I've been seriously struggling with this project, not because I don't enjoy it, but because I've been trying to achieve a lot with it, and I think I've been over-thinking the drafting. So I'm going to shift into NaNoWriMo-style drafting, the kind of writing that is mad and messy and full of ugly.
I've resisted this kind of writing because editing has been such a painful experience the last few years, but honestly, it's the only way I'm going to reach the end of this thing. I tend to get insanely freaked out about word count (honestly, I doubt I'll ever write a 100,000 word novel; I am a short novel kind of gal) and then I freeze up and don't write anything. I told myself I would power through to the end of the story as I know it and on the second draft, I will look for other threads of conflict I can weave into the project.
Of course, the second I gave myself this permission, I thought of a thread and immediately wanted to go play with it, but I frowned firmly and got back to work. DONE, first and foremost. Play, later.
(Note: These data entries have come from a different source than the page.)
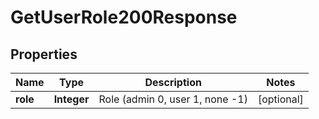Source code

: 

# GetUserRole200Response


## Properties

| Name | Type | Description | Notes |
|------------ | ------------- | ------------- | -------------|
|**role** | **Integer** | Role (admin 0, user 1, none -1) |  [optional] |




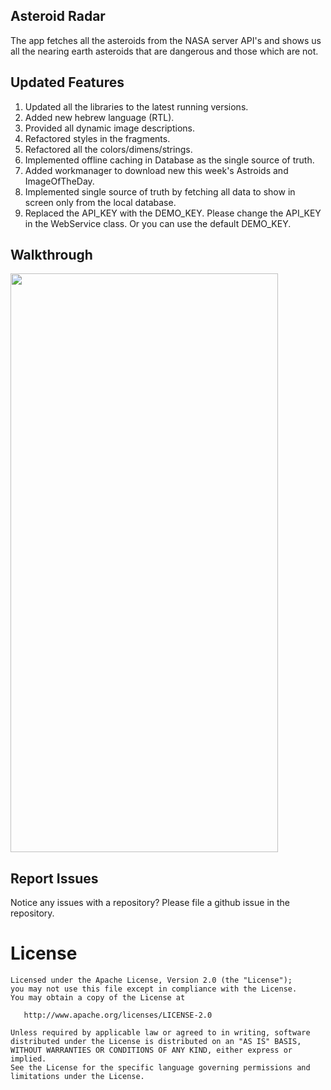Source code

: ## Asteroid Radar

The app fetches all the asteroids from the NASA server API's and shows us all the nearing earth asteroids that are dangerous and those which are not.

## Updated Features
1. Updated all the libraries to the latest running versions.
2. Added new hebrew language (RTL).
3. Provided all dynamic image descriptions.
4. Refactored styles in the fragments.
5. Refactored all the colors/dimens/strings.
6. Implemented offline caching in Database as the single source of truth.
7. Added workmanager to download new this week's Astroids and ImageOfTheDay.
8. Implemented single source of truth by fetching all data to show in screen only from the local database.
9. Replaced the API_KEY with the DEMO_KEY. Please change the API_KEY in the WebService class. Or you can use the default DEMO_KEY.

## Walkthrough
<img src="assets/walkthrough.gif" width="428" height="926" />

## Report Issues

Notice any issues with a repository? Please file a github issue in the repository.

License
=======

    Licensed under the Apache License, Version 2.0 (the "License");
    you may not use this file except in compliance with the License.
    You may obtain a copy of the License at

       http://www.apache.org/licenses/LICENSE-2.0

    Unless required by applicable law or agreed to in writing, software
    distributed under the License is distributed on an "AS IS" BASIS,
    WITHOUT WARRANTIES OR CONDITIONS OF ANY KIND, either express or implied.
    See the License for the specific language governing permissions and
    limitations under the License.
On the amazing plus side, the other night I had a random burst of inspiration on a novel I wrote two years ago. I powered through Nanowrimo, looked at the 50,010 words I'd written and became convinced I'd never do anything else with this story. And then things just collided in my brain while I was taking a shower. I might just have a pretty sweet urban fantasy on my hands when I get done.
Now I'm really excited to have a summer project and I'm doubly eager to get done with this book's first draft. I wish it had taken me less than 5 months to finish this project, but I'm glad I'm getting there!